- Work instruction -
Whenever a line in the data holds the string "一致性与状态同步", copy that line.

- Stored data entries -
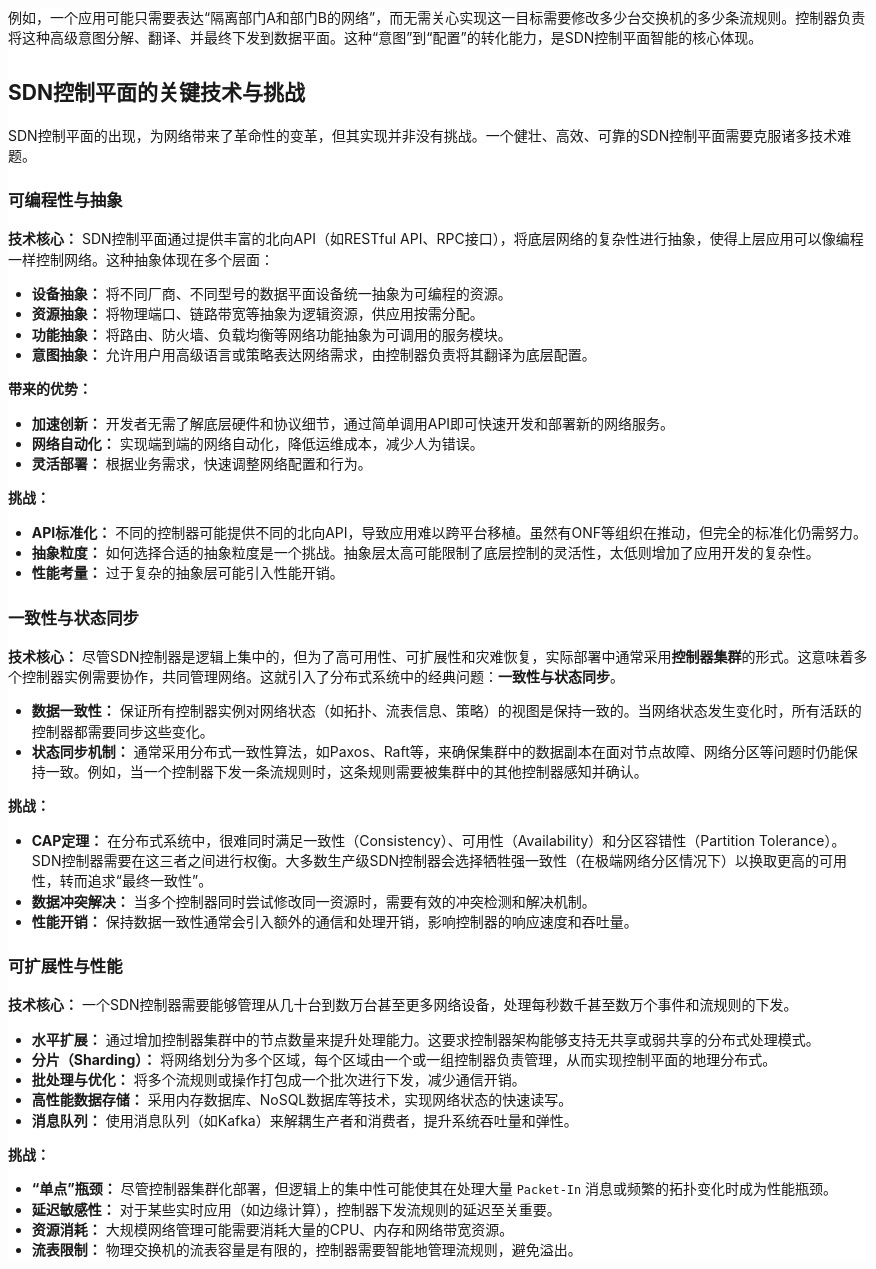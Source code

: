 例如，一个应用可能只需要表达“隔离部门A和部门B的网络”，而无需关心实现这一目标需要修改多少台交换机的多少条流规则。控制器负责将这种高级意图分解、翻译、并最终下发到数据平面。这种“意图”到“配置”的转化能力，是SDN控制平面智能的核心体现。

## SDN控制平面的关键技术与挑战

SDN控制平面的出现，为网络带来了革命性的变革，但其实现并非没有挑战。一个健壮、高效、可靠的SDN控制平面需要克服诸多技术难题。

### 可编程性与抽象

**技术核心：**
SDN控制平面通过提供丰富的北向API（如RESTful API、RPC接口），将底层网络的复杂性进行抽象，使得上层应用可以像编程一样控制网络。这种抽象体现在多个层面：

*   **设备抽象：** 将不同厂商、不同型号的数据平面设备统一抽象为可编程的资源。
*   **资源抽象：** 将物理端口、链路带宽等抽象为逻辑资源，供应用按需分配。
*   **功能抽象：** 将路由、防火墙、负载均衡等网络功能抽象为可调用的服务模块。
*   **意图抽象：** 允许用户用高级语言或策略表达网络需求，由控制器负责将其翻译为底层配置。

**带来的优势：**
*   **加速创新：** 开发者无需了解底层硬件和协议细节，通过简单调用API即可快速开发和部署新的网络服务。
*   **网络自动化：** 实现端到端的网络自动化，降低运维成本，减少人为错误。
*   **灵活部署：** 根据业务需求，快速调整网络配置和行为。

**挑战：**
*   **API标准化：** 不同的控制器可能提供不同的北向API，导致应用难以跨平台移植。虽然有ONF等组织在推动，但完全的标准化仍需努力。
*   **抽象粒度：** 如何选择合适的抽象粒度是一个挑战。抽象层太高可能限制了底层控制的灵活性，太低则增加了应用开发的复杂性。
*   **性能考量：** 过于复杂的抽象层可能引入性能开销。

### 一致性与状态同步

**技术核心：**
尽管SDN控制器是逻辑上集中的，但为了高可用性、可扩展性和灾难恢复，实际部署中通常采用**控制器集群**的形式。这意味着多个控制器实例需要协作，共同管理网络。这就引入了分布式系统中的经典问题：**一致性与状态同步**。

*   **数据一致性：** 保证所有控制器实例对网络状态（如拓扑、流表信息、策略）的视图是保持一致的。当网络状态发生变化时，所有活跃的控制器都需要同步这些变化。
*   **状态同步机制：** 通常采用分布式一致性算法，如Paxos、Raft等，来确保集群中的数据副本在面对节点故障、网络分区等问题时仍能保持一致。例如，当一个控制器下发一条流规则时，这条规则需要被集群中的其他控制器感知并确认。

**挑战：**
*   **CAP定理：** 在分布式系统中，很难同时满足一致性（Consistency）、可用性（Availability）和分区容错性（Partition Tolerance）。SDN控制器需要在这三者之间进行权衡。大多数生产级SDN控制器会选择牺牲强一致性（在极端网络分区情况下）以换取更高的可用性，转而追求“最终一致性”。
*   **数据冲突解决：** 当多个控制器同时尝试修改同一资源时，需要有效的冲突检测和解决机制。
*   **性能开销：** 保持数据一致性通常会引入额外的通信和处理开销，影响控制器的响应速度和吞吐量。

### 可扩展性与性能

**技术核心：**
一个SDN控制器需要能够管理从几十台到数万台甚至更多网络设备，处理每秒数千甚至数万个事件和流规则的下发。

*   **水平扩展：** 通过增加控制器集群中的节点数量来提升处理能力。这要求控制器架构能够支持无共享或弱共享的分布式处理模式。
*   **分片（Sharding）：** 将网络划分为多个区域，每个区域由一个或一组控制器负责管理，从而实现控制平面的地理分布式。
*   **批处理与优化：** 将多个流规则或操作打包成一个批次进行下发，减少通信开销。
*   **高性能数据存储：** 采用内存数据库、NoSQL数据库等技术，实现网络状态的快速读写。
*   **消息队列：** 使用消息队列（如Kafka）来解耦生产者和消费者，提升系统吞吐量和弹性。

**挑战：**
*   **“单点”瓶颈：** 尽管控制器集群化部署，但逻辑上的集中性可能使其在处理大量 `Packet-In` 消息或频繁的拓扑变化时成为性能瓶颈。
*   **延迟敏感性：** 对于某些实时应用（如边缘计算），控制器下发流规则的延迟至关重要。
*   **资源消耗：** 大规模网络管理可能需要消耗大量的CPU、内存和网络带宽资源。
*   **流表限制：** 物理交换机的流表容量是有限的，控制器需要智能地管理流规则，避免溢出。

- Output for this exercise -
### 一致性与状态同步
尽管SDN控制器是逻辑上集中的，但为了高可用性、可扩展性和灾难恢复，实际部署中通常采用**控制器集群**的形式。这意味着多个控制器实例需要协作，共同管理网络。这就引入了分布式系统中的经典问题：**一致性与状态同步**。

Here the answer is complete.